### Source material
● ● ● ● ●

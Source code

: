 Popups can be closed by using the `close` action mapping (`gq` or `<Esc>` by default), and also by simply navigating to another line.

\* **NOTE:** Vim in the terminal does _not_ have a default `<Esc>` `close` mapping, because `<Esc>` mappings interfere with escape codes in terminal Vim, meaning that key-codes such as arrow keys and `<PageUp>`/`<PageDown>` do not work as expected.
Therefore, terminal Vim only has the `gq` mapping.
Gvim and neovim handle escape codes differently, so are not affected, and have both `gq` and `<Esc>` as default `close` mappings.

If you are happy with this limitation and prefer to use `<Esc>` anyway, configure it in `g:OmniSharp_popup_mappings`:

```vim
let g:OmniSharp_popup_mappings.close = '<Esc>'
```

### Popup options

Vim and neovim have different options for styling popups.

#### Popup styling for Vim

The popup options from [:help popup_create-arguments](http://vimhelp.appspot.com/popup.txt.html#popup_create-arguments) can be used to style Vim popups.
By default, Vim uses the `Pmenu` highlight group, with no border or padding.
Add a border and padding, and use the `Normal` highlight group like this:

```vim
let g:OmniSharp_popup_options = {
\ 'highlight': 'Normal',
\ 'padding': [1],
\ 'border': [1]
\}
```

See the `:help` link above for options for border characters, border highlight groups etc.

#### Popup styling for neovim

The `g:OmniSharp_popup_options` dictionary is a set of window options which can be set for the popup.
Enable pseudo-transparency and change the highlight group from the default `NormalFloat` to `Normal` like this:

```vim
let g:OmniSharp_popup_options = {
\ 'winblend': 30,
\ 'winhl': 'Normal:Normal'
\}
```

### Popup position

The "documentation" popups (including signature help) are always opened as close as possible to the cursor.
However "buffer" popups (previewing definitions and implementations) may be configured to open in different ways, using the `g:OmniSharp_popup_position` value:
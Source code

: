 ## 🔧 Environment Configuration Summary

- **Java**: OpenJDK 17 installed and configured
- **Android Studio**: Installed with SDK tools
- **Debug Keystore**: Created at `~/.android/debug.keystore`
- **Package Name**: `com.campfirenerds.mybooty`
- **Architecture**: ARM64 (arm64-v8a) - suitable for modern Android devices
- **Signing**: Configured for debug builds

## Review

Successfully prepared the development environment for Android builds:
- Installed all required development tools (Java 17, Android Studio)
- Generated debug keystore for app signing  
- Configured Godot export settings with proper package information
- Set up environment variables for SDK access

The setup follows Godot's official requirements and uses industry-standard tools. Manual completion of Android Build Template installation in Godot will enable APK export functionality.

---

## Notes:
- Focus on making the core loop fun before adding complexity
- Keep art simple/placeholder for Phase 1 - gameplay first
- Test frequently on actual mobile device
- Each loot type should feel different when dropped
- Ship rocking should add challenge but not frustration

● ● ● ● ●

### What to do
Here the job is to transcribe the lines from the first line of the data through the line containing "Therefore, terminal Vim", inclusive, exactly and with nothing else.

### Result for this task
Source code

: Popups can be closed by using the `close` action mapping (`gq` or `<Esc>` by default), and also by simply navigating to another line.

\* **NOTE:** Vim in the terminal does _not_ have a default `<Esc>` `close` mapping, because `<Esc>` mappings interfere with escape codes in terminal Vim, meaning that key-codes such as arrow keys and `<PageUp>`/`<PageDown>` do not work as expected.
Therefore, terminal Vim only has the `gq` mapping.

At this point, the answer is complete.